In September of that year, police were called after Crimo threated to “kill everyone” in his family, Sergeant Chris Covelli of the Lake County Sheriff's Office revealed Tuesday.

Following the death threat, local police confiscated 16 knives, a sword, and a dagger owned by Crimo. After his father told police the weapons were his – despite being stored in his son’s room – authorities returned the knife collection.

"There were no complaints that were signed by any of the victims," Covelli said, and Crimo was not taken into custody in connection with the threat. Crimo’s only criminal offense listed in his record was unlawful possession of tobacco, filed when he was a minor in 2016.

However, Highland Park police did tell Illinois State Police after the September 2019 incident that they believed Crimo posed a “clear and present danger”, state police acknowledged Tuesday.

Despite Illinois having a “red flag” law – aimed at barring weapons purchases by individuals with histories of violence or mental illness – on the books since January 2019, state police claimed that since Crimo had not been issued a gun owner’s identification card at the time of the two incidents, the matter was dropped.

State police added that without formal criminal complaints or warnings regarding his mental health filed by those who knew Crimo directly or by healthcare providers, the agency was unable to “take additional action”.

In 2020, Crimo applied for a gun owner’s identification card, with his father’s backing, and passed the first of four background checks he would undergo during his weapon purchases.

While local police had notified state authorities that Crimo constituted a “clear and present danger,” the state’s red flag law was not used to bar Crimo either from obtaining a gun owner’s ID, or from passing any of the four background checks.

Authorities have yet to disclose the specific type of rifle used by Crimo during Monday’s attack, saying only it was a “similar to an AR-15”, and that Crimo had a second rifle in his car.

Crimo shot more than 70 rounds at the July Fourth Parade in his hometown of Highland Park, killing five people and wounded dozens. Two more victims wounded in the attack later succumbed to their wounds, raising the death toll to seven.
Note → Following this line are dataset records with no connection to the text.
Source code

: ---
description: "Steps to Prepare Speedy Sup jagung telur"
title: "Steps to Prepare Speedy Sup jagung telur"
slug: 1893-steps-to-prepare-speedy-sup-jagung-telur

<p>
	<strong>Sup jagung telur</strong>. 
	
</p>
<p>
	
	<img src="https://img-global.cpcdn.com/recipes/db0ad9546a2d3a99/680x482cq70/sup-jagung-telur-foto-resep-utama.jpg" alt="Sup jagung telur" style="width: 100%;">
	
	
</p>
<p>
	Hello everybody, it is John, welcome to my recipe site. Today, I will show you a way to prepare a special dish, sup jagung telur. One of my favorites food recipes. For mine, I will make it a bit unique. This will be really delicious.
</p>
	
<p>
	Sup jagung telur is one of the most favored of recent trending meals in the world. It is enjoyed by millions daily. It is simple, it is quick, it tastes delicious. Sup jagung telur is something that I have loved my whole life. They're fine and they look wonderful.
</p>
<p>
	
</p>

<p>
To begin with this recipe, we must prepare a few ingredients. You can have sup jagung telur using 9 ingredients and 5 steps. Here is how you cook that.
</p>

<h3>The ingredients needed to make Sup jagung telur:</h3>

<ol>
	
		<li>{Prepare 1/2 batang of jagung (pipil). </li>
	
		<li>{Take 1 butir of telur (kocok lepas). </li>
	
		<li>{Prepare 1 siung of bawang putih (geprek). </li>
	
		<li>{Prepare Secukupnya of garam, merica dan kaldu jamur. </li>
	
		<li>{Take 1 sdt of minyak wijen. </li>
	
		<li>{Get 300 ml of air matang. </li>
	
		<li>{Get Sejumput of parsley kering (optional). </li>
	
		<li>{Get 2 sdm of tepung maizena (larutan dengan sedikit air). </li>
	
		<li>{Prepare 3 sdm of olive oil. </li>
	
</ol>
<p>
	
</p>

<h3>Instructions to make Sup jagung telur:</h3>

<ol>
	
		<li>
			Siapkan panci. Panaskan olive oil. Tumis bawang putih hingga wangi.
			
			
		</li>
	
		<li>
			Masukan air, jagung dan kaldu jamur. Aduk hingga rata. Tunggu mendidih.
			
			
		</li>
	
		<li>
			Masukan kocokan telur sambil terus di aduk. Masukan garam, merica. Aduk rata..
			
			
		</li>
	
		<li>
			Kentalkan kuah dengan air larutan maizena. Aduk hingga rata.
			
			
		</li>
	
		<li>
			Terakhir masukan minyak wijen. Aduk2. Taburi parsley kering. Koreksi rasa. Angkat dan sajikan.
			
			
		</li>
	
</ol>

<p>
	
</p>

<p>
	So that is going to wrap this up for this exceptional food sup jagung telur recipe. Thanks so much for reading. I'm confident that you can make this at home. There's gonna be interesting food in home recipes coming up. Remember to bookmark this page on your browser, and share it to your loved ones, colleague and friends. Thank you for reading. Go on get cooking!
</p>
Prosecutors charged Crimo with seven counts of first degree murder Tuesday.

Should Crimo be convicted, he faces a mandatory life sentence.

A day after the deadly shooting, Bennett Brizes, who claimed to have been a friend of and former collaborator with Crimo in his music career, took to Twitter denying that the alleged gunman was driven by either far-right or far-left ideology, but was instead affected by years of drug abuse.

"He’s not antifa, he’s not some maga overlord," Brizes wrote. "He was an isolated stoner who completely lost touch with reality."

"He was never a white nationalist. And he was never a leftist."